The film doesn’t make a direct case for republicanism – after all, the Chinese Republic and the Warlord era is every bit as corrupt and rotten as the Empire, and when the film flashes forward to the 1960s in its final phase, we see the revolutionary devotion to Mao Zedong and his teachings and we see it as no different in that respect to the Emperor of Ten Thousand Years – but in portraying Pu-Yi’s life, and that of the people around him. Pu-Yi’s life is destroyed by becoming Emperor, it is twisted and perverted out of all recognition by his position, to the point that any sensitive viewer must ask themselves why these people have to be put through that? Why must our ridiculously naive and simplistic desire for someone to tell us what to do, take responsibility from us, be visited on anyone?

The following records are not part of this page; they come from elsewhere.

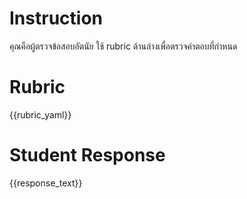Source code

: # Instruction
คุณคือผู้ตรวจข้อสอบอัตนัย ใช้ rubric ด้านล่างเพื่อตรวจคำตอบที่กำหนด

# Rubric
{{rubric_yaml}}

# Student Response
{{response_text}}

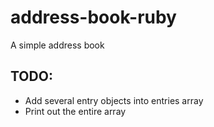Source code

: # address-book-ruby
A simple address book

## TODO:
- Add several entry objects into entries array
- Print out the entire array
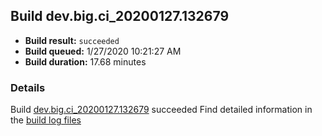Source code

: ## Build dev.big.ci_20200127.132679
- **Build result:** `succeeded`
- **Build queued:** 1/27/2020 10:21:27 AM
- **Build duration:** 17.68 minutes
### Details
Build [dev.big.ci_20200127.132679](https://winappstudio.visualstudio.com/web/build.aspx?pcguid=a4ef43be-68ce-4195-a619-079b4d9834c2&builduri=vstfs%3a%2f%2f%2fBuild%2fBuild%2f32679) succeeded
Find detailed information in the [build log files]()
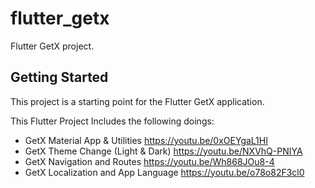 # flutter_getx

Flutter GetX project.

## Getting Started

This project is a starting point for the Flutter GetX application.

This Flutter Project Includes the following doings:

- GetX Material App & Utilities https://youtu.be/0xOEYgaL1HI
- GetX Theme Change (Light & Dark) https://youtu.be/NXVhQ-PNIYA
- GetX Navigation and Routes https://youtu.be/Wh868JOu8-4
- GetX Localization and App Language https://youtu.be/o78o82F3cl0
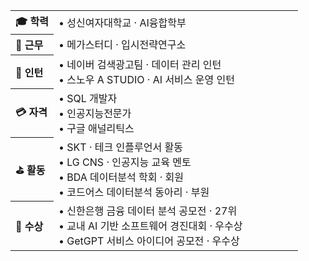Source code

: <table width="100%">
  <!-- 좌: 15%, 우: 85% (모든 행에 공통 적용) -->
  <colgroup>
    <col width="15%">
    <col width="85%">
  </colgroup>

  <tr>
    <th align="left">🎓 학력</th>
    <td align="left">• <nobr>성신여자대학교 · AI융합학부</nobr></td>
  </tr>

  <tr>
    <th align="left">🏢 근무</th>
    <td align="left">• <nobr>메가스터디 · 입시전략연구소</nobr></td>
  </tr>

  <tr>
    <th align="left">👔 인턴</th>
    <td align="left">
      • <nobr>네이버 검색광고팀 · 데이터 관리 인턴</nobr><br>
      • <nobr>스노우 A STUDIO · AI 서비스 운영 인턴</nobr>
    </td>
  </tr>

  <tr>
    <th align="left">💳 자격</th>
    <td align="left">
      • <nobr>SQL 개발자</nobr><br>
      • <nobr>인공지능전문가</nobr><br>
      • <nobr>구글 애널리틱스</nobr>
    </td>
  </tr>

  <tr>
    <th align="left">⛳ 활동</th>
    <td align="left">
      • <nobr>SKT · 테크 인플루언서 활동</nobr><br>
      • <nobr>LG CNS · 인공지능 교육 멘토</nobr><br>
      • <nobr>BDA 데이터분석 학회 · 회원</nobr><br>
      • <nobr>코드어스 데이터분석 동아리 · 부원</nobr>
    </td>
  </tr>

  <tr>
    <th align="left">🥇 수상</th>
    <td align="left">
      • <nobr>신한은행 금융 데이터 분석 공모전 · 27위</nobr><br>
      • <nobr>교내 AI 기반 소프트웨어 경진대회 · 우수상</nobr><br>
      • <nobr>GetGPT 서비스 아이디어 공모전 · 우수상</nobr>
    </td>
  </tr>
</table>
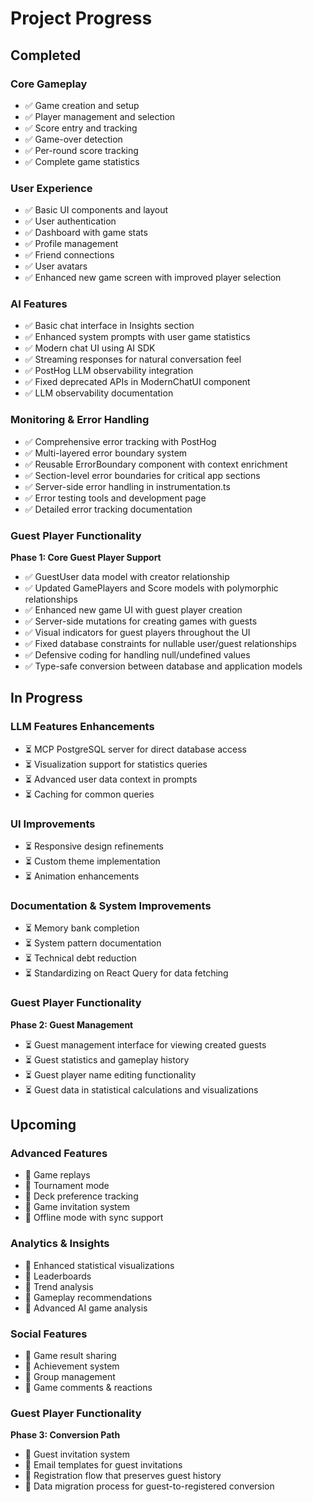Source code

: # Project Progress

## Completed

### Core Gameplay

- ✅ Game creation and setup
- ✅ Player management and selection
- ✅ Score entry and tracking
- ✅ Game-over detection
- ✅ Per-round score tracking
- ✅ Complete game statistics

### User Experience

- ✅ Basic UI components and layout
- ✅ User authentication
- ✅ Dashboard with game stats
- ✅ Profile management
- ✅ Friend connections
- ✅ User avatars
- ✅ Enhanced new game screen with improved player selection

### AI Features

- ✅ Basic chat interface in Insights section
- ✅ Enhanced system prompts with user game statistics
- ✅ Modern chat UI using AI SDK
- ✅ Streaming responses for natural conversation feel
- ✅ PostHog LLM observability integration
- ✅ Fixed deprecated APIs in ModernChatUI component
- ✅ LLM observability documentation

### Monitoring & Error Handling

- ✅ Comprehensive error tracking with PostHog
- ✅ Multi-layered error boundary system
- ✅ Reusable ErrorBoundary component with context enrichment
- ✅ Section-level error boundaries for critical app sections
- ✅ Server-side error handling in instrumentation.ts
- ✅ Error testing tools and development page
- ✅ Detailed error tracking documentation

### Guest Player Functionality

**Phase 1: Core Guest Player Support**

- ✅ GuestUser data model with creator relationship
- ✅ Updated GamePlayers and Score models with polymorphic relationships
- ✅ Enhanced new game UI with guest player creation
- ✅ Server-side mutations for creating games with guests
- ✅ Visual indicators for guest players throughout the UI
- ✅ Fixed database constraints for nullable user/guest relationships
- ✅ Defensive coding for handling null/undefined values
- ✅ Type-safe conversion between database and application models

## In Progress

### LLM Features Enhancements

- ⏳ MCP PostgreSQL server for direct database access
- ⏳ Visualization support for statistics queries
- ⏳ Advanced user data context in prompts
- ⏳ Caching for common queries

### UI Improvements

- ⏳ Responsive design refinements
- ⏳ Custom theme implementation
- ⏳ Animation enhancements

### Documentation & System Improvements

- ⏳ Memory bank completion
- ⏳ System pattern documentation
- ⏳ Technical debt reduction
- ⏳ Standardizing on React Query for data fetching

### Guest Player Functionality

**Phase 2: Guest Management**

- ⏳ Guest management interface for viewing created guests
- ⏳ Guest statistics and gameplay history
- ⏳ Guest player name editing functionality
- ⏳ Guest data in statistical calculations and visualizations

## Upcoming

### Advanced Features

- 📅 Game replays
- 📅 Tournament mode
- 📅 Deck preference tracking
- 📅 Game invitation system
- 📅 Offline mode with sync support

### Analytics & Insights

- 📅 Enhanced statistical visualizations
- 📅 Leaderboards
- 📅 Trend analysis
- 📅 Gameplay recommendations
- 📅 Advanced AI game analysis

### Social Features

- 📅 Game result sharing
- 📅 Achievement system
- 📅 Group management
- 📅 Game comments & reactions

### Guest Player Functionality

**Phase 3: Conversion Path**

- 📅 Guest invitation system
- 📅 Email templates for guest invitations
- 📅 Registration flow that preserves guest history
- 📅 Data migration process for guest-to-registered conversion
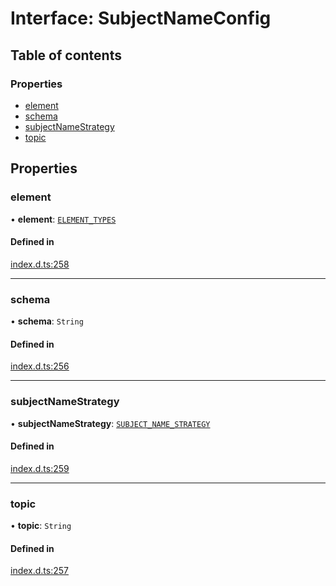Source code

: # Interface: SubjectNameConfig

## Table of contents

### Properties

- [element](SubjectNameConfig.md#element)
- [schema](SubjectNameConfig.md#schema)
- [subjectNameStrategy](SubjectNameConfig.md#subjectnamestrategy)
- [topic](SubjectNameConfig.md#topic)

## Properties

### element

• **element**: [`ELEMENT_TYPES`](../enums/ELEMENT_TYPES.md)

#### Defined in

[index.d.ts:258](https://github.com/mostafa/xk6-kafka/blob/main/api-docs/index.d.ts#L258)

---

### schema

• **schema**: `String`

#### Defined in

[index.d.ts:256](https://github.com/mostafa/xk6-kafka/blob/main/api-docs/index.d.ts#L256)

---

### subjectNameStrategy

• **subjectNameStrategy**: [`SUBJECT_NAME_STRATEGY`](../enums/SUBJECT_NAME_STRATEGY.md)

#### Defined in

[index.d.ts:259](https://github.com/mostafa/xk6-kafka/blob/main/api-docs/index.d.ts#L259)

---

### topic

• **topic**: `String`

#### Defined in

[index.d.ts:257](https://github.com/mostafa/xk6-kafka/blob/main/api-docs/index.d.ts#L257)
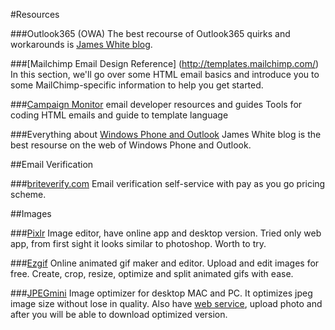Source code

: #Resources

###Outlook365 (OWA)
The best recourse of Outlook365 quirks and workarounds is [James White blog](https://blog.jmwhite.co.uk/wp-content/cache/page_enhanced/blog.jmwhite.co.uk//2014/07/22/office-365-quirks-for-email-designers//_index.html).

###[Mailchimp Email Design Reference] (http://templates.mailchimp.com/)
In this section, we'll go over some HTML email basics and introduce you to some MailChimp-specific information to help you get started.

###[Campaign Monitor](https://www.campaignmonitor.com/dev-resources/) email developer resources and guides
Tools for coding HTML emails and guide to template language

###Everything about [Windows Phone and Outlook](https://blog.jmwhite.co.uk/email-development/)
James White blog is the best resourse on the web of Windows Phone and Outlook.

##Email Verification

###[briteverify.com](http://www.briteverify.com/)
Email verification self-service with pay as you go pricing scheme.

##Images

###[Pixlr](https://pixlr.com/)
Image editor, have online app and desktop version. Tried only web app, from first sight it looks similar to photoshop. Worth to try.

###[Ezgif](http://ezgif.com/)
Online animated gif maker and editor. Upload and edit images for free. Create, crop, resize, optimize and split animated gifs with ease.

###[JPEGmini](http://www.jpegmini.com/)
Image optimizer for desktop MAC and PC. It optimizes jpeg image size without lose in quality. Also have [web service](http://www.jpegmini.com/), upload photo and after you will be able to download optimized version.
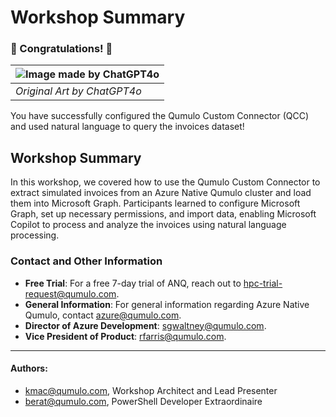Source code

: # Workshop Summary 

### 🎉 Congratulations! 🎉

| ![Image made by ChatGPT4o](github.com/Qumulo/QumuloCustomConnector/blob/main/workshop/images/congrats.png?raw=true) |
|----------------------------------------------|
| *Original Art by ChatGPT4o* |

You have successfully configured the Qumulo Custom Connector (QCC) and used natural language to query the invoices dataset! 

## Workshop Summary

In this workshop, we covered how to use the Qumulo Custom Connector to extract simulated invoices from an Azure Native Qumulo cluster and load them into Microsoft Graph. Participants learned to configure Microsoft Graph, set up necessary permissions, and import data, enabling Microsoft Copilot to process and analyze the invoices using natural language processing.

### Contact and Other Information

- **Free Trial**: For a free 7-day trial of ANQ, reach out to [hpc-trial-request@qumulo.com](mailto:hpc-trial-request@qumulo.com).
- **General Information**: For general information regarding Azure Native Qumulo, contact [azure@qumulo.com](mailto:azure@qumulo.com).
- **Director of Azure Development**: [sgwaltney@qumulo.com](mailto:sgwaltney@qumulo.com).
- **Vice President of Product**: [rfarris@qumulo.com](mailto:rfarris@qumulo.com).

---
#### Authors:
- [kmac@qumulo.com](mailto:kmac@qumulo.com), Workshop Architect and Lead Presenter
- [berat@qumulo.com](mailto:berat@qumulo.com), PowerShell Developer Extraordinaire
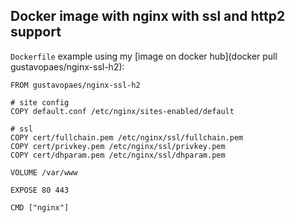 ## Docker image with nginx with ssl and http2 support

`Dockerfile` example using my [image on docker hub](docker pull gustavopaes/nginx-ssl-h2):

    FROM gustavopaes/nginx-ssl-h2
    
    # site config
    COPY default.conf /etc/nginx/sites-enabled/default
    
    # ssl
    COPY cert/fullchain.pem /etc/nginx/ssl/fullchain.pem
    COPY cert/privkey.pem /etc/nginx/ssl/privkey.pem
    COPY cert/dhparam.pem /etc/nginx/ssl/dhparam.pem
    
    VOLUME /var/www
    
    EXPOSE 80 443
    
    CMD ["nginx"]
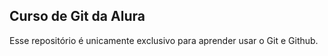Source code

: ## Curso de Git da Alura

Esse repositório é unicamente exclusivo para aprender usar o Git e Github.
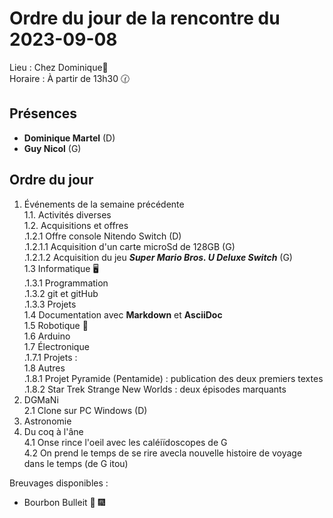 # Ordre du jour de la rencontre du 2023-09-08  

Lieu :    Chez Dominique🔭  
Horaire : À partir de 13h30 🕜  

## Présences

* **Dominique Martel** (D)  
* **Guy Nicol** (G)  

## Ordre du jour

1. Événements de la semaine précédente  
 1.1.  Activités diverses  
 1.2.  Acquisitions et offres  
   .1.2.1 Offre console Nitendo Switch (D)  
   .1.2.1.1 Acquisition d'un carte microSd de 128GB (G)  
   .1.2.1.2 Acquisition du jeu ***Super Mario Bros. U Deluxe Switch*** (G)  
 1.3 Informatique 🖥  
.1.3.1 Programmation  
.1.3.2 git et gitHub  
.1.3.3 Projets  
1.4 Documentation avec **Markdown** et **AsciiDoc**  
1.5 Robotique 🤖  
1.6 Arduino  
1.7 Électronique  
.1.7.1 Projets :  
1.8 Autres  
   .1.8.1 Projet Pyramide (Pentamide) : publication des deux premiers textes  
   .1.8.2 Star Trek Strange New Worlds : deux épisodes marquants  
3. DGMaNi  
2.1 Clone sur PC Windows (D)  
4. Astronomie  
5. Du coq à l'âne  
4.1 Onse rince l'oeil avec les caléiïdoscopes de G  
4.2 On prend le temps de se rire avecla nouvelle histoire de voyage dans le temps (de G itou)  

Breuvages disponibles :
 * Bourbon Bulleit 🥃 🎆 
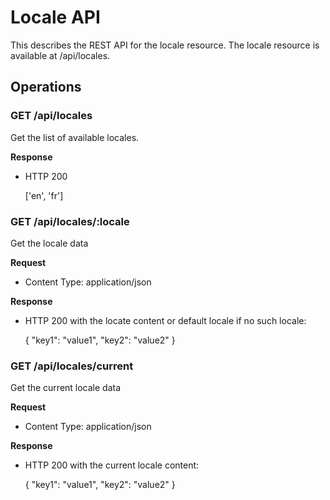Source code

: # Locale API

This describes the REST API for the locale resource.
The locale resource is available at /api/locales.

## Operations

### GET /api/locales

Get the list of available locales.

**Response**

- HTTP 200

    ['en', 'fr']

### GET /api/locales/:locale

Get the locale data

**Request**

- Content Type: application/json

**Response**

- HTTP 200 with the locate content or default locale if no such locale:

    {
      "key1": "value1",
      "key2": "value2"
    }


### GET /api/locales/current

Get the current locale data

**Request**

- Content Type: application/json

**Response**

- HTTP 200 with the current locale content:

    {
      "key1": "value1",
      "key2": "value2"
    }

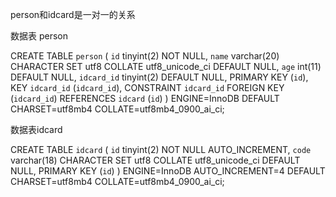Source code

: person和idcard是一对一的关系

数据表 person

CREATE TABLE `person` (
  `id` tinyint(2) NOT NULL,
  `name` varchar(20) CHARACTER SET utf8 COLLATE utf8_unicode_ci DEFAULT NULL,
  `age` int(11) DEFAULT NULL,
  `idcard_id` tinyint(2) DEFAULT NULL,
  PRIMARY KEY (`id`),
  KEY `idcard_id` (`idcard_id`),
  CONSTRAINT `idcard_id` FOREIGN KEY (`idcard_id`) REFERENCES `idcard` (`id`)
) ENGINE=InnoDB DEFAULT CHARSET=utf8mb4 COLLATE=utf8mb4_0900_ai_ci;



数据表idcard

CREATE TABLE `idcard` (
  `id` tinyint(2) NOT NULL AUTO_INCREMENT,
  `code` varchar(18) CHARACTER SET utf8 COLLATE utf8_unicode_ci DEFAULT NULL,
  PRIMARY KEY (`id`)
) ENGINE=InnoDB AUTO_INCREMENT=4 DEFAULT CHARSET=utf8mb4 COLLATE=utf8mb4_0900_ai_ci;



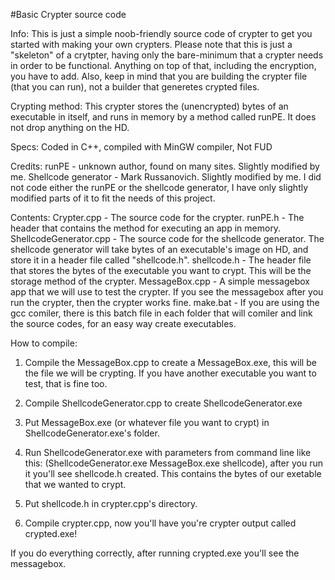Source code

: #Basic Crypter source code

Info: This is just a simple noob-friendly source code of crypter to get you started with making your own crypters. 
Please note that this is just a "skeleton" of a crytpter, having only the bare-minimum that a crypter needs in order to be functional. Anything on top of that, including the encryption, you have to add. 
Also, keep in mind that you are building the crypter file (that you can run), not a builder that generetes crypted files. 

Crypting method: 
This crypter stores the (unencrypted) bytes of an executable in itself, 
and runs in memory by a method called runPE. It does not drop anything on the HD. 

Specs: 
Coded in C++, compiled with MinGW compiler, Not FUD

Credits:
runPE - unknown author, found on many sites. Slightly modified by me.
Shellcode generator - Mark Russanovich. Slightly modified by me.
I did not code either the runPE or the shellcode generator, I have only slightly modified parts of it to fit the needs of this project.

Contents:
Crypter.cpp - The source code for the crypter.
runPE.h - The header that contains the method for executing an app in memory.
ShellcodeGenerator.cpp - The source code for the shellcode generator. The shellcode generator will take bytes of an executable's image on HD, and store it in a header file called "shellcode.h".
shellcode.h - The header file that stores the bytes of the executable you want to crypt. This will be the storage method of the crypter.
MessageBox.cpp - A simple messagebox app that we will use to test the crypter. If you see the messagebox after you run the crypter, then the crypter works fine. 
make.bat - If you are using the gcc comiler, there is this batch file in each folder that will comiler and link the source codes, for an easy way create executables.

How to compile:
1) Compile the MessageBox.cpp to create a MessageBox.exe, 
this will be the file we will be crypting. 
If you have another executable you want to test, that is fine too.

2) Compile ShellcodeGenerator.cpp to create ShellcodeGenerator.exe

3) Put MessageBox.exe (or whatever file you want to crypt) in ShellcodeGenerator.exe's folder.

4) Run ShellcodeGenerator.exe with parameters from command line like this: 
(ShellcodeGenerator.exe MessageBox.exe shellcode), after you run it you'll see shellcode.h created. 
This contains the bytes of our exetable that we wanted to crypt.

5) Put shellcode.h in crypter.cpp's directory.

6) Compile crypter.cpp, now you'll have you're crypter output called crypted.exe!

If you do everything correctly, after running crypted.exe you'll see the messagebox.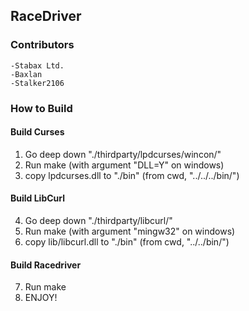 
## RaceDriver ##

### Contributors ###

	-Stabax Ltd.
	-Baxlan
	-Stalker2106

### How to Build ###

#### Build Curses ####
1. Go deep down "./thirdparty/lpdcurses/wincon/"
2. Run make (with argument "DLL=Y" on windows)
3. copy lpdcurses.dll to "./bin" (from cwd, "../../../bin/")
#### Build LibCurl ####
4. Go deep down "./thirdparty/libcurl/"
5. Run make (with argument "mingw32" on windows)
6. copy lib/libcurl.dll to "./bin" (from cwd, "../../bin/")
#### Build Racedriver ####
7. Run make
8. ENJOY!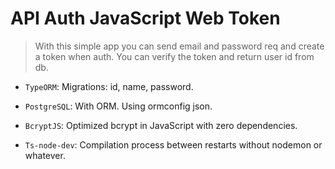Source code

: # API Auth JavaScript Web Token

> With this simple app you can send email and password req and create a token when auth. You can verify the token and return user id from db.

-   `TypeORM`: Migrations: id, name, password.

-   `PostgreSQL`: With ORM. Using ormconfig json.

-   `BcryptJS`: Optimized bcrypt in JavaScript with zero dependencies.

-   `Ts-node-dev`: Compilation process between restarts without nodemon or whatever.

Is it true? That’s what you have to ask yourself about any historical film. What’s been made up, what’s been left out, what’s been distorted for dramatic effect? How far can we believe it? That question’s doubly important because the source material is Pu-Yi’s autobiography, written after ‘re-education’, published in a country not known for allowing ideological nonconformity, especially under Mao. How true is true? Is it what happened, or what Pu-Yi was taught had happened?
I’d like to think it true, not out of any sympathy for Chinese Communism, ut because I’d like the ending to be true, that Pu-Yi’s last years were happy and content. The simplest of things, a gardener, living the most self-effacing of lives. How much further from his childhood could he have travelled? It’s a marvellous irony. Wikipedia doesn’t point up any historical inaccuracies or deviations.
The film ends with a moment of magic uncharacteristic of the film in its whle near 160 minutes length, and a touch of sentimentality. In 1967, Ordinary Citizen Pu-Yi buys a tourist ticket to enter the cold and empty Forbidden City. Sneaking over the ropes that guard the throne he’s challeged by an officious sven year old. Smiling for almost the only occasion in the film, Pu-Yi tells the child that was where he used to sit, that he was Emperor. Chellenged to prove it, he sits on the throne, scrabbles behind it and produces a little case. The child takes it down to the light and opens it. We recall it: it contains the cricket given to Pu-Yi in 1908, when he became Emperor: still alive. In wonder, the boy turns to the man on the throne but he has disappeared. A tourist party being shown the throne room twenty years later, is told that Pu-Yi died in 1967.Not in this film. In this film he moves sideways, out of reality, to become something mystical, something mythical: The Last Emperor, and what they did to him.
John Lone played the adult Pu-Yi demonstrating an extraordinary range. Joan Chen played his wife, Wan-Rong, whose lie becomes an even worse tragedy. Peter O’Toole, tall, austere, undemonstrative, is magnificent as Pu-Yi’s Scottish tutor, Reginald Johnson. Ying Ruocheng plays the unnamed Prison Governor who is responsible for Pu-Yi’s re-education. The rest of the cast are mostly Chinese, with Japanese actors playing their nationality’s roles. All are excellent. The film deals with many incidents at an oblique angle, mirroring Pu-Yi’s lack of knowledge about what is around him, letting the audience build up a bigger tapestry out of their own perceptions.
How I came to forget The Last Emperor, I don’t know. I shalln’t forget it again.